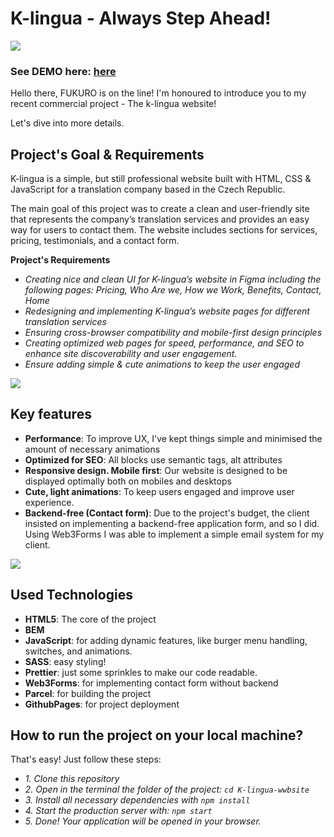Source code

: # K-lingua - Always Step Ahead!

![](https://imgur.com/bWIgVsE.gif)

### See DEMO here: [here](https://anderzerfall.github.io/K-lingua-website/src/index.html)

Hello there, FUKURO is on the line!
I'm honoured to introduce you to my recent commercial project - The k-lingua website!

Let's dive into more details.

## Project's Goal & Requirements

K-lingua is a simple, but still professional website built with HTML, CSS & JavaScript for a translation company based in the Czech Republic.

The main goal of this project was to create a clean and user-friendly site that represents the company’s translation services and provides an easy way for users to contact them. The website includes sections for services, pricing, testimonials, and a contact form.

**Project's Requirements**

- _Creating nice and clean UI for K-lingua’s website in Figma including the following pages: Pricing, Who Are we, How we Work, Benefits, Contact, Home_
- _Redesigning and implementing K-lingua’s website pages for different translation services_
- _Ensuring cross-browser compatibility and mobile-first design principles_
- _Creating optimized web pages for speed, performance, and SEO to enhance site discoverability and user engagement._
- _Ensure adding simple & cute animations to keep the user engaged_

![](https://imgur.com/pOMfHtQ.gif)

## Key features

- **Performance**: To improve UX, I've kept things simple and minimised the amount of necessary animations
- **Optimized for SEO**: All blocks use semantic tags, alt attributes
- **Responsive design. Mobile first**: Our website is designed to be displayed optimally both on mobiles and desktops
- **Cute, light animations**: To keep users engaged and improve user experience.
- **Backend-free (Contact form)**: Due to the project's budget, the client insisted on implementing a backend-free application form, and so I did. Using Web3Forms I was able to implement a simple email system for my client.

![](https://imgur.com/Ef3yerr.gif)

## Used Technologies

- **HTML5**: The core of the project
- **BEM**
- **JavaScript**: for adding dynamic features, like burger menu handling, switches, and animations.
- **SASS**: easy styling!
- **Prettier**: just some sprinkles to make our code readable.
- **Web3Forms**: for implementing contact form without backend
- **Parcel**: for building the project
- **GithubPages**: for project deployment

## How to run the project on your local machine?

That's easy! Just follow these steps:

- _1. Clone this repository_
- _2. Open in the terminal the folder of the project: `cd K-lingua-wwbsite`_
- _3. Install all necessary dependencies with `npm install`_
- _4. Start the production server with: `npm start`_
- _5. Done! Your application will be opened in your browser._
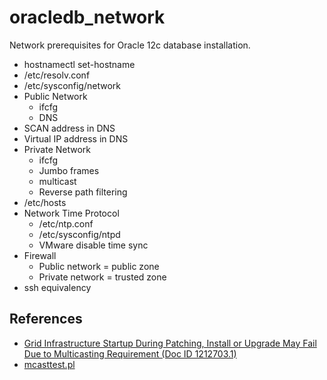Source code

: # oracledb_network
Network prerequisites for Oracle 12c database installation.

* hostnamectl set-hostname
* /etc/resolv.conf
* /etc/sysconfig/network
* Public Network
    * ifcfg
    * DNS
* SCAN address in DNS
* Virtual IP address in DNS
* Private Network
    * ifcfg
    * Jumbo frames
    * multicast
    * Reverse path filtering
* /etc/hosts
* Network Time Protocol
    * /etc/ntp.conf
    * /etc/sysconfig/ntpd
    * VMware disable time sync
* Firewall
    * Public network = public zone
    * Private network = trusted zone
* ssh equivalency

## References

* [Grid Infrastructure Startup During Patching, Install or Upgrade May Fail Due to Multicasting Requirement (Doc ID 1212703.1)](https://support.oracle.com/epmos/faces/DocumentDisplay?_afrLoop=433587474287187&id=1212703.1&_afrWindowMode=0&_adf.ctrl-state=i43gabkvh_4)
* [mcasttest.pl](https://support.oracle.com/epmos/main/downloadattachmentprocessor?parent=DOCUMENT&sourceId=1212703.1&attachid=1212703.1:MCASTTEST&clickstream=yes)
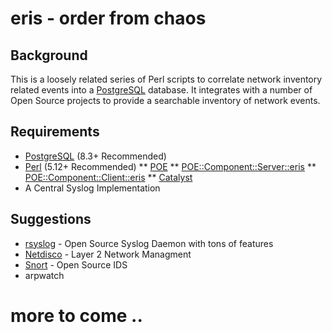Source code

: # eris - order from chaos

## Background

This is a loosely related series of Perl scripts to correlate network
inventory related events into a [PostgreSQL](http://postgresql.org)
database.  It integrates with a number of Open Source projects to provide a
searchable inventory of network events.

## Requirements

 * [PostgreSQL](http://postgresql.org) (8.3+ Recommended)
 * [Perl](http://perl.com) (5.12+ Recommended)
 ** [POE](http://poe.perl.org)
 ** [POE::Component::Server::eris](https://github.com/reyjrar/POE-Component-Server-eris)
 ** [POE::Component::Client::eris](https://github.com/reyjrar/POE-Component-Client-eris)
 ** [Catalyst](http://catalyst.perl.org)
 * A Central Syslog Implementation

## Suggestions

 * [rsyslog](http://rsyslog.com) - Open Source Syslog Daemon with tons of features
 * [Netdisco](http://netdisco.org) - Layer 2 Network Managment
 * [Snort](http://snort.org) - Open Source IDS
 * arpwatch

# more to come ..

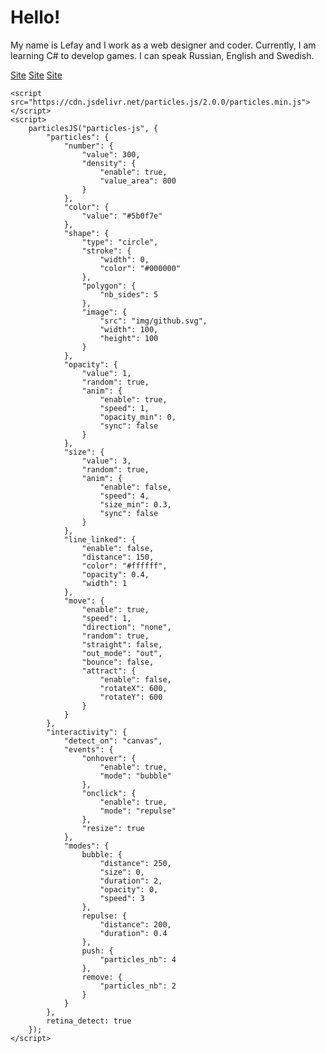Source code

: <html>
<head>
	<title>Website title</title>
	<link rel="stylesheet" type="text/css" href="style.css">
</head>
<body>
	<div id="particles-js"></div>
	<div class="container">
		<h1>Hello!</h1>
		<p>My name is Lefay and I work as a web designer and coder. Currently, I am learning C# to develop games. I can speak Russian, English and Swedish.</p>
		<div class="button-container">
			<a href="https://www.example.com" class="button" target="_blank">Site</a>
			<a href="https://www.example.co" class="button" target="_blank">Site</a>
			<a href="https://www.example.co" class="button" target="_blank">Site</a>
		</div>
	

	<script src="https://cdn.jsdelivr.net/particles.js/2.0.0/particles.min.js"></script>
	<script>
		particlesJS("particles-js", {
			"particles": {
				"number": {
					"value": 300,
					"density": {
						"enable": true,
						"value_area": 800
					}
				},
				"color": {
					"value": "#5b0f7e"
				},
				"shape": {
					"type": "circle",
					"stroke": {
						"width": 0,
						"color": "#000000"
					},
					"polygon": {
						"nb_sides": 5
					},
					"image": {
						"src": "img/github.svg",
						"width": 100,
						"height": 100
					}
				},
				"opacity": {
					"value": 1,
					"random": true,
					"anim": {
						"enable": true,
						"speed": 1,
						"opacity_min": 0,
						"sync": false
					}
				},
				"size": {
					"value": 3,
					"random": true,
					"anim": {
						"enable": false,
						"speed": 4,
						"size_min": 0.3,
						"sync": false
					}
				},
				"line_linked": {
					"enable": false,
					"distance": 150,
					"color": "#ffffff",
					"opacity": 0.4,
					"width": 1
				},
				"move": {
					"enable": true,
					"speed": 1,
					"direction": "none",
					"random": true,
					"straight": false,
					"out_mode": "out",
					"bounce": false,
					"attract": {
						"enable": false,
						"rotateX": 600,
						"rotateY": 600
					}
				}
			},
			"interactivity": {
				"detect_on": "canvas",
				"events": {
					"onhover": {
						"enable": true,
						"mode": "bubble"
					},
					"onclick": {
						"enable": true,
						"mode": "repulse"
					},
					"resize": true
				},
				"modes": {
					bubble: {
					    "distance": 250,
					    "size": 0,
					    "duration": 2,
					    "opacity": 0,
					    "speed": 3
				    },
				    repulse: {
				        "distance": 200,
				        "duration": 0.4
				    },
				    push: {
				        "particles_nb": 4
				    },
				    remove: {
				        "particles_nb": 2
				    }
				}
			},
			retina_detect: true
	    });
    </script>
</body>
</html>

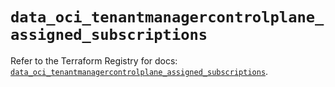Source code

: # `data_oci_tenantmanagercontrolplane_assigned_subscriptions`

Refer to the Terraform Registry for docs: [`data_oci_tenantmanagercontrolplane_assigned_subscriptions`](https://registry.terraform.io/providers/oracle/oci/7.19.0/docs/data-sources/tenantmanagercontrolplane_assigned_subscriptions).
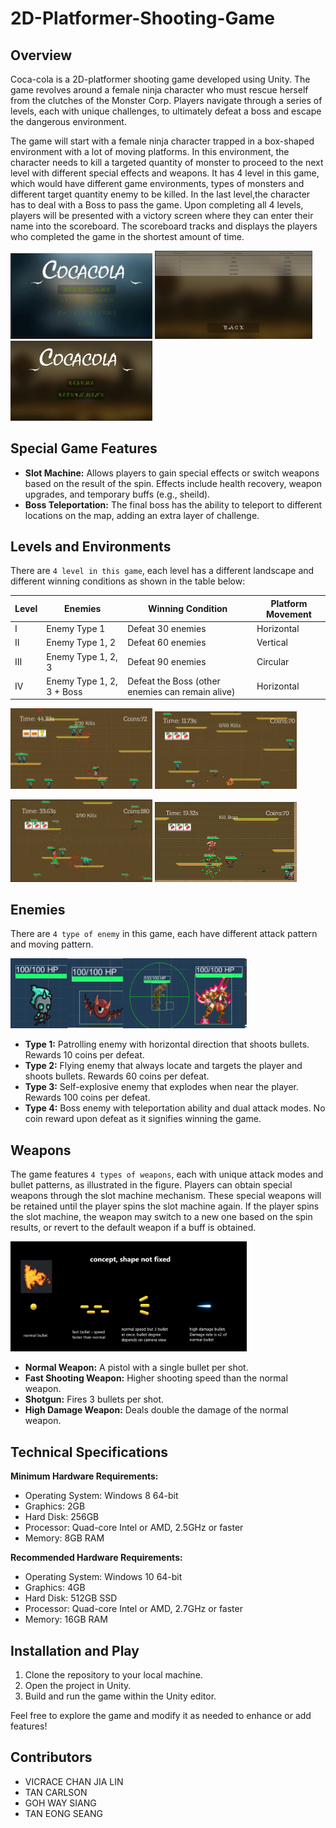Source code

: # 2D-Platformer-Shooting-Game

## Overview

Coca-cola is a 2D-platformer shooting game developed using Unity. The game revolves around a female ninja character who must rescue herself from the clutches of the Monster Corp. Players navigate through a series of levels, each with unique challenges, to ultimately defeat a boss and escape the dangerous environment.

The game will start with a female ninja character trapped in a box-shaped environment with a lot of moving platforms. In this environment, the character needs to kill a targeted quantity of monster to proceed to the next level with different special effects and weapons. It has 4 level in this game, which would have different game environments, types of monsters and different target quantity enemy to be killed. In the last level,the character has to deal with a Boss to pass the game. Upon completing all 4 levels, players will be presented with a victory screen where they can enter their name into the scoreboard. The scoreboard tracks and displays the players who completed the game in the shortest amount of time.

<p>
  <img src="img/main.png" alt="main" width="45%" style="display:inline-block;">
  <img src="img/scoreboard.png" alt="scoreboard" width="50%" style="display:inline-block;">
  <img src="img/respawn.png" alt="respawn" width="45%" style="display:inline-block;">
</p>


## Special Game Features

- **Slot Machine:** Allows players to gain special effects or switch weapons based on the result of the spin. Effects include health recovery, weapon upgrades, and temporary buffs (e.g., sheild).
- **Boss Teleportation:** The final boss has the ability to teleport to different locations on the map, adding an extra layer of challenge.

## Levels and Environments

There are `4 level in this game`, each level has a different landscape and different winning conditions as shown in the table below:

| Level | Enemies                  | Winning Condition                                     | Platform Movement                   |
|-------|--------------------------|-------------------------------------------------------|------------------------------------|
| I     | Enemy Type 1             | Defeat 30 enemies                                    | Horizontal                         |
| II    | Enemy Type 1, 2          | Defeat 60 enemies                                    | Vertical                           |
| III   | Enemy Type 1, 2, 3       | Defeat 90 enemies                                    | Circular                           |
| IV    | Enemy Type 1, 2, 3 + Boss| Defeat the Boss (other enemies can remain alive)     | Horizontal                         |

<p>
  <img src="img/lvl1.png" alt="main" width="45%" style="display:inline-block;">
  <img src="img/lvl2.png" alt="scoreboard" width="45%" style="display:inline-block;;">
</p>

<p>
  <img src="img/lvl3.png" alt="respawn" width="45%" style="display:inline-block;">
  <img src="img/boss_scene.png" alt="respawn" width="45%" style="display:inline-block;">
</p>

## Enemies
There are `4 type of enemy` in this game, each have different attack pattern and moving pattern.

<p>
  <img src="img/enemies.png" alt="respawn" width="75%" style="display:inline-block;">
</p>

- **Type 1:** Patrolling enemy with horizontal direction that shoots bullets. Rewards 10 coins per defeat.
- **Type 2:** Flying enemy that always locate and targets the player and shoots bullets. Rewards 60 coins per defeat.
- **Type 3:** Self-explosive enemy that explodes when near the player. Rewards 100 coins per defeat.
- **Type 4:** Boss enemy with teleportation ability and dual attack modes. No coin reward upon defeat as it signifies winning the game.

## Weapons

The game features `4 types of weapons`, each with unique attack modes and bullet patterns, as illustrated in the figure. Players can obtain special weapons through the slot machine mechanism. These special weapons will be retained until the player spins the slot machine again. If the player spins the slot machine, the weapon may switch to a new one based on the spin results, or revert to the default weapon if a buff is obtained.

<p>
  <img src="img/bullet.png" alt="respawn" width="75%" style="display:inline-block;">
</p>

- **Normal Weapon:** A pistol with a single bullet per shot.
- **Fast Shooting Weapon:** Higher shooting speed than the normal weapon.
- **Shotgun:** Fires 3 bullets per shot.
- **High Damage Weapon:** Deals double the damage of the normal weapon.

## Technical Specifications

**Minimum Hardware Requirements:**
- Operating System: Windows 8 64-bit
- Graphics: 2GB
- Hard Disk: 256GB
- Processor: Quad-core Intel or AMD, 2.5GHz or faster
- Memory: 8GB RAM

**Recommended Hardware Requirements:**
- Operating System: Windows 10 64-bit
- Graphics: 4GB
- Hard Disk: 512GB SSD
- Processor: Quad-core Intel or AMD, 2.7GHz or faster
- Memory: 16GB RAM


## Installation and Play

1. Clone the repository to your local machine.
2. Open the project in Unity.
3. Build and run the game within the Unity editor.

Feel free to explore the game and modify it as needed to enhance or add features!


## Contributors
-  VICRACE CHAN JIA LIN
-  TAN CARLSON
-  GOH WAY SIANG
-  TAN EONG SEANG
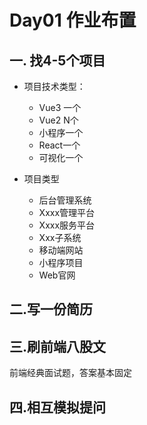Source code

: # Day01 作业布置

## 一. 找4-5个项目

- 项目技术类型：
  - Vue3 一个 
  - Vue2 N个
  - 小程序一个
  - React一个
  - 可视化一个

- 项目类型
  - 后台管理系统
  - Xxxx管理平台
  - Xxxx服务平台
  - Xxx子系统
  - 移动端网站
  - 小程序项目
  - Web官网



## 二.写一份简历



## 三.刷前端八股文

前端经典面试题，答案基本固定

## 四.相互模拟提问























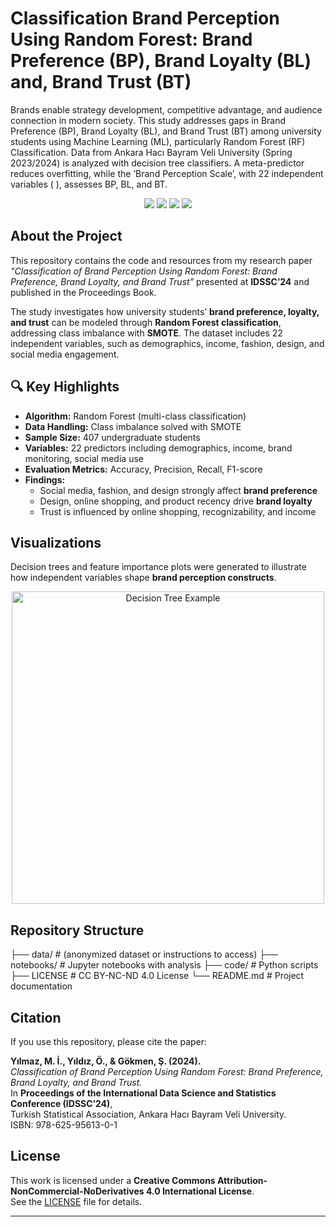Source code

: # Classification Brand Perception Using Random Forest: Brand Preference (BP), Brand Loyalty (BL) and, Brand Trust (BT)
Brands enable strategy development, competitive advantage, and audience connection in modern society. This study addresses gaps in Brand Preference (BP), Brand Loyalty (BL), and Brand Trust (BT) among university students using Machine Learning (ML), particularly Random Forest (RF) Classification. Data from Ankara Hacı Bayram Veli University (Spring 2023/2024) is analyzed with decision tree classifiers. A meta-predictor reduces overfitting, while the ’Brand Perception Scale’, with 22 independent variables ( ), assesses BP, BL, and BT. 

<p align="center">
  <img src="https://img.shields.io/badge/Python-3776AB?style=for-the-badge&logo=python&logoColor=white"/>
  <img src="https://img.shields.io/badge/Machine%20Learning-00599C?style=for-the-badge"/>
  <img src="https://img.shields.io/badge/Econometrics-228B22?style=for-the-badge"/>
  <img src="https://img.shields.io/badge/Academic%20Research-8A2BE2?style=for-the-badge"/>
</p>  

## About the Project  
This repository contains the code and resources from my research paper *"Classification of Brand Perception Using Random Forest: Brand Preference, Brand Loyalty, and Brand Trust"* presented at **IDSSC’24** and published in the Proceedings Book.  

The study investigates how university students’ **brand preference, loyalty, and trust** can be modeled through **Random Forest classification**, addressing class imbalance with **SMOTE**. The dataset includes 22 independent variables, such as demographics, income, fashion, design, and social media engagement.  

## 🔍 Key Highlights  
- **Algorithm:** Random Forest (multi-class classification)  
- **Data Handling:** Class imbalance solved with SMOTE  
- **Sample Size:** 407 undergraduate students  
- **Variables:** 22 predictors including demographics, income, brand monitoring, social media use  
- **Evaluation Metrics:** Accuracy, Precision, Recall, F1-score  
- **Findings:**  
  - Social media, fashion, and design strongly affect **brand preference**  
  - Design, online shopping, and product recency drive **brand loyalty**  
  - Trust is influenced by online shopping, recognizability, and income  

## Visualizations  
Decision trees and feature importance plots were generated to illustrate how independent variables shape **brand perception constructs**.  

<p align="center">
  <img src="docs/decision_tree_example.png" alt="Decision Tree Example" width="500"/>
</p>  

## Repository Structure  
├── data/ # (anonymized dataset or instructions to access)
├── notebooks/ # Jupyter notebooks with analysis
├── code/ # Python scripts
├── LICENSE # CC BY-NC-ND 4.0 License
└── README.md # Project documentation

## Citation  
If you use this repository, please cite the paper:  

**Yılmaz, M. İ., Yıldız, Ö., & Gökmen, Ş. (2024).**  
*Classification of Brand Perception Using Random Forest: Brand Preference, Brand Loyalty, and Brand Trust.*  
In **Proceedings of the International Data Science and Statistics Conference (IDSSC’24)**,  
Turkish Statistical Association, Ankara Hacı Bayram Veli University.  
ISBN: 978-625-95613-0-1  

## License  
This work is licensed under a **Creative Commons Attribution-NonCommercial-NoDerivatives 4.0 International License**.  
See the [LICENSE](LICENSE) file for details.  


---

▶ **Requirement**
Starting at the first line of the data, set down each line exactly until you have copied the line with "- _Ensuring cross-browser", but leave the pictures out.

▶ **Answer below**
Source code

: # K-lingua - Always Step Ahead!

![](https://imgur.com/bWIgVsE.gif)

### See DEMO here: [here](https://anderzerfall.github.io/K-lingua-website/src/index.html)

Hello there, FUKURO is on the line!
I'm honoured to introduce you to my recent commercial project - The k-lingua website!

Let's dive into more details.

## Project's Goal & Requirements

K-lingua is a simple, but still professional website built with HTML, CSS & JavaScript for a translation company based in the Czech Republic.

The main goal of this project was to create a clean and user-friendly site that represents the company’s translation services and provides an easy way for users to contact them. The website includes sections for services, pricing, testimonials, and a contact form.

**Project's Requirements**

- _Creating nice and clean UI for K-lingua’s website in Figma including the following pages: Pricing, Who Are we, How we Work, Benefits, Contact, Home_
- _Redesigning and implementing K-lingua’s website pages for different translation services_
- _Ensuring cross-browser compatibility and mobile-first design principles_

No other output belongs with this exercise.